Riverside County is included in the Riverside-San Bernardino-Ontario Metropolitan Statistical Area, also known as the Inland Empire. The county is also included in the Los Angeles-Long Beach Combined Statistical Area.

Roughly rectangular, Riverside County covers  in Southern California, spanning from the greater Los Angeles area to the Arizona border. Geographically, the county is mostly desert in the central and eastern portions, but has a Mediterranean climate in the western portion. Most of Joshua Tree National Park is located in the county. The resort cities of Palm Springs, Palm Desert, Indian Wells, La Quinta, Rancho Mirage, and Desert Hot Springs are all located in the Coachella Valley region of central Riverside County.

Between 2007 and 2011, large numbers of Los Angeles-area workers moved to the county to take advantage of more affordable housing. Along with neighboring San Bernardino County, it was one of the fastest-growing regions in the state prior to the recent changes in the regional economy. In addition, smaller, but significant, numbers of people have been moving into southwest Riverside County from the San Diego metropolitan area. The cities of Temecula and Murrieta accounted for 20% of the increase in population of the county between 2000 and 2007.

Etymology 

When Riverside County was formed in 1893 it was named for the city of Riverside, the county seat. The city, founded in 1870, received its name for its location beside the Santa Ana River.

History

Indigenous

The Indigenous peoples of the valleys, mountains and deserts of what is now Riverside County are the Serrano, the Payómkawichum, the Mohave, the Cupeno, the Chemehuevi, the Cahuilla, and the Tongva. The Aguanga and Temecula Basins, Elsinore Trough and eastern Santa Ana Mountains are the traditional homelands of the  Payómkawichum. The inland valleys in the Santa Rosa and San Jacinto Mountains and the desert of the Salton Sink are the traditional homelands of the Cahuilla.

Spanish era 
The first European settlement in the county was a Mission San Luis Rey de Francia estancia or farm at the Luiseño village of Temescal. In 1819, the Mission granted  Leandro Serrano permission to occupy the land for the purpose of grazing and farming, and Serrano established Rancho Temescal.  Serrano was mayordomo of San Antonio de Pala Asistencia for the Mission of San Luis Rey.

Mexican era 
With the signing of the Treaty of Cordoba in 1821, Mexico gained its independence from Spain, but the San Gabriel Mission near what is now Los Angeles, California, continued to expand, and established Rancho San Gorgonio in 1824. The ranch was to be one of the Mission's principle rancherias, and the most distant, and it occupied most of today's San Gorgonio Pass area.
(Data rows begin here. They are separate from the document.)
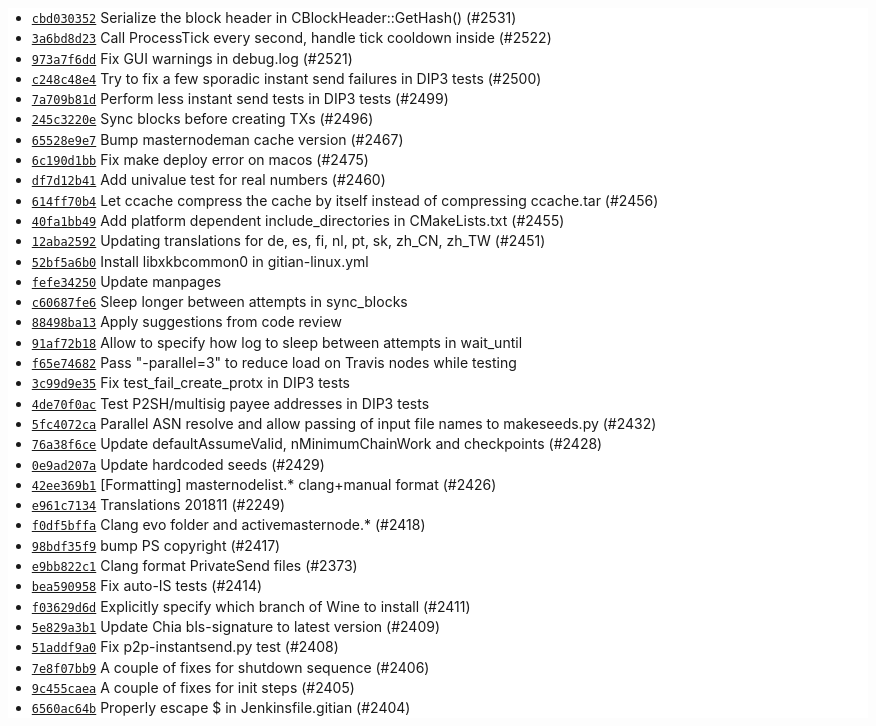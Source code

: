 - [`cbd030352`](https://github.com/Leprechain/commit/cbd030352) Serialize the block header in CBlockHeader::GetHash() (#2531)
- [`3a6bd8d23`](https://github.com/Leprechain/commit/3a6bd8d23) Call ProcessTick every second, handle tick cooldown inside (#2522)
- [`973a7f6dd`](https://github.com/Leprechain/commit/973a7f6dd) Fix GUI warnings in debug.log (#2521)
- [`c248c48e4`](https://github.com/Leprechain/commit/c248c48e4) Try to fix a few sporadic instant send failures in DIP3 tests  (#2500)
- [`7a709b81d`](https://github.com/Leprechain/commit/7a709b81d) Perform less instant send tests in DIP3 tests (#2499)
- [`245c3220e`](https://github.com/Leprechain/commit/245c3220e) Sync blocks before creating TXs (#2496)
- [`65528e9e7`](https://github.com/Leprechain/commit/65528e9e7) Bump masternodeman cache version (#2467)
- [`6c190d1bb`](https://github.com/Leprechain/commit/6c190d1bb) Fix make deploy error on macos (#2475)
- [`df7d12b41`](https://github.com/Leprechain/commit/df7d12b41) Add univalue test for real numbers (#2460)
- [`614ff70b4`](https://github.com/Leprechain/commit/614ff70b4) Let ccache compress the cache by itself instead of compressing ccache.tar (#2456)
- [`40fa1bb49`](https://github.com/Leprechain/commit/40fa1bb49) Add platform dependent include_directories in CMakeLists.txt (#2455)
- [`12aba2592`](https://github.com/Leprechain/commit/12aba2592) Updating translations for de, es, fi, nl, pt, sk, zh_CN, zh_TW (#2451)
- [`52bf5a6b0`](https://github.com/Leprechain/commit/52bf5a6b0) Install libxkbcommon0 in gitian-linux.yml
- [`fefe34250`](https://github.com/Leprechain/commit/fefe34250) Update manpages
- [`c60687fe6`](https://github.com/Leprechain/commit/c60687fe6) Sleep longer between attempts in sync_blocks
- [`88498ba13`](https://github.com/Leprechain/commit/88498ba13) Apply suggestions from code review
- [`91af72b18`](https://github.com/Leprechain/commit/91af72b18) Allow to specify how log to sleep between attempts in wait_until
- [`f65e74682`](https://github.com/Leprechain/commit/f65e74682) Pass "-parallel=3" to reduce load on Travis nodes while testing
- [`3c99d9e35`](https://github.com/Leprechain/commit/3c99d9e35) Fix test_fail_create_protx in DIP3 tests
- [`4de70f0ac`](https://github.com/Leprechain/commit/4de70f0ac) Test P2SH/multisig payee addresses in DIP3 tests
- [`5fc4072ca`](https://github.com/Leprechain/commit/5fc4072ca) Parallel ASN resolve and allow passing of input file names to makeseeds.py (#2432)
- [`76a38f6ce`](https://github.com/Leprechain/commit/76a38f6ce)  Update defaultAssumeValid, nMinimumChainWork and checkpoints (#2428)
- [`0e9ad207a`](https://github.com/Leprechain/commit/0e9ad207a) Update hardcoded seeds (#2429)
- [`42ee369b1`](https://github.com/Leprechain/commit/42ee369b1) [Formatting] masternodelist.* clang+manual format (#2426)
- [`e961c7134`](https://github.com/Leprechain/commit/e961c7134) Translations 201811 (#2249)
- [`f0df5bffa`](https://github.com/Leprechain/commit/f0df5bffa) Clang evo folder and activemasternode.* (#2418)
- [`98bdf35f9`](https://github.com/Leprechain/commit/98bdf35f9) bump PS copyright (#2417)
- [`e9bb822c1`](https://github.com/Leprechain/commit/e9bb822c1) Clang format PrivateSend files (#2373)
- [`bea590958`](https://github.com/Leprechain/commit/bea590958) Fix auto-IS tests (#2414)
- [`f03629d6d`](https://github.com/Leprechain/commit/f03629d6d) Explicitly specify which branch of Wine to install (#2411)
- [`5e829a3b1`](https://github.com/Leprechain/commit/5e829a3b1) Update Chia bls-signature to latest version (#2409)
- [`51addf9a0`](https://github.com/Leprechain/commit/51addf9a0) Fix p2p-instantsend.py test (#2408)
- [`7e8f07bb9`](https://github.com/Leprechain/commit/7e8f07bb9) A couple of fixes for shutdown sequence (#2406)
- [`9c455caea`](https://github.com/Leprechain/commit/9c455caea) A couple of fixes for init steps (#2405)
- [`6560ac64b`](https://github.com/Leprechain/commit/6560ac64b) Properly escape $ in Jenkinsfile.gitian (#2404)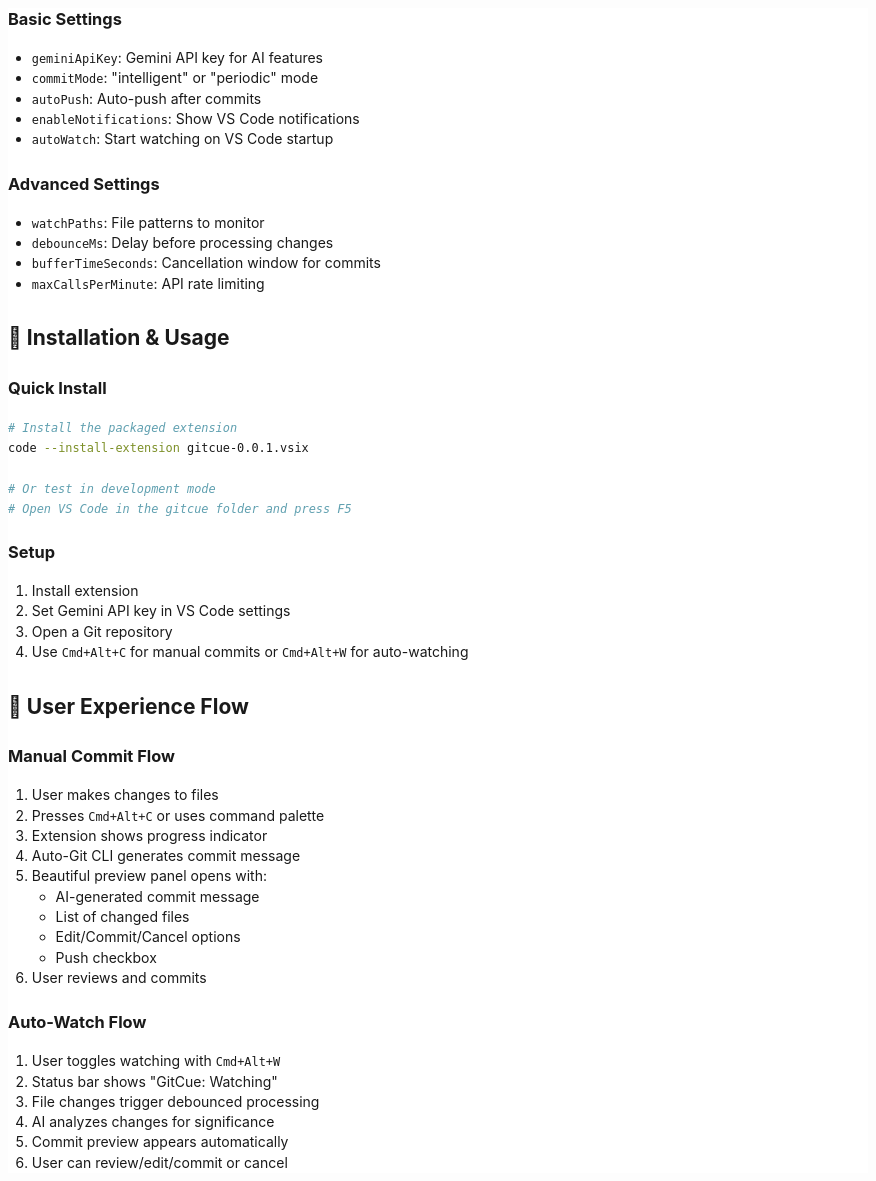 ### Basic Settings
- `geminiApiKey`: Gemini API key for AI features
- `commitMode`: "intelligent" or "periodic" mode
- `autoPush`: Auto-push after commits
- `enableNotifications`: Show VS Code notifications
- `autoWatch`: Start watching on VS Code startup

### Advanced Settings
- `watchPaths`: File patterns to monitor
- `debounceMs`: Delay before processing changes
- `bufferTimeSeconds`: Cancellation window for commits
- `maxCallsPerMinute`: API rate limiting

## 🚀 Installation & Usage

### Quick Install
```bash
# Install the packaged extension
code --install-extension gitcue-0.0.1.vsix

# Or test in development mode
# Open VS Code in the gitcue folder and press F5
```

### Setup
1. Install extension
2. Set Gemini API key in VS Code settings
3. Open a Git repository
4. Use `Cmd+Alt+C` for manual commits or `Cmd+Alt+W` for auto-watching

## 🎯 User Experience Flow

### Manual Commit Flow
1. User makes changes to files
2. Presses `Cmd+Alt+C` or uses command palette
3. Extension shows progress indicator
4. Auto-Git CLI generates commit message
5. Beautiful preview panel opens with:
   - AI-generated commit message
   - List of changed files
   - Edit/Commit/Cancel options
   - Push checkbox
6. User reviews and commits

### Auto-Watch Flow
1. User toggles watching with `Cmd+Alt+W`
2. Status bar shows "GitCue: Watching"
3. File changes trigger debounced processing
4. AI analyzes changes for significance
5. Commit preview appears automatically
6. User can review/edit/commit or cancel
Following the Mexican secularization act of 1833 by the First Mexican Republic, a series of rancho land grants were made throughout the state.  In the Riverside County this included; Rancho Jurupa in 1838, El Rincon in 1839, Rancho San Jacinto Viejo in 1842, Rancho San Jacinto y San Gorgonio in 1843, Ranchos La Laguna, Pauba, Temecula in 1844, Ranchos Little Temecula, Potreros de San Juan Capistrano in 1845, Ranchos San Jacinto Sobrante, La Sierra (Sepulveda), La Sierra (Yorba), Santa Rosa and San Jacinto Nuevo y Potrero in 1846.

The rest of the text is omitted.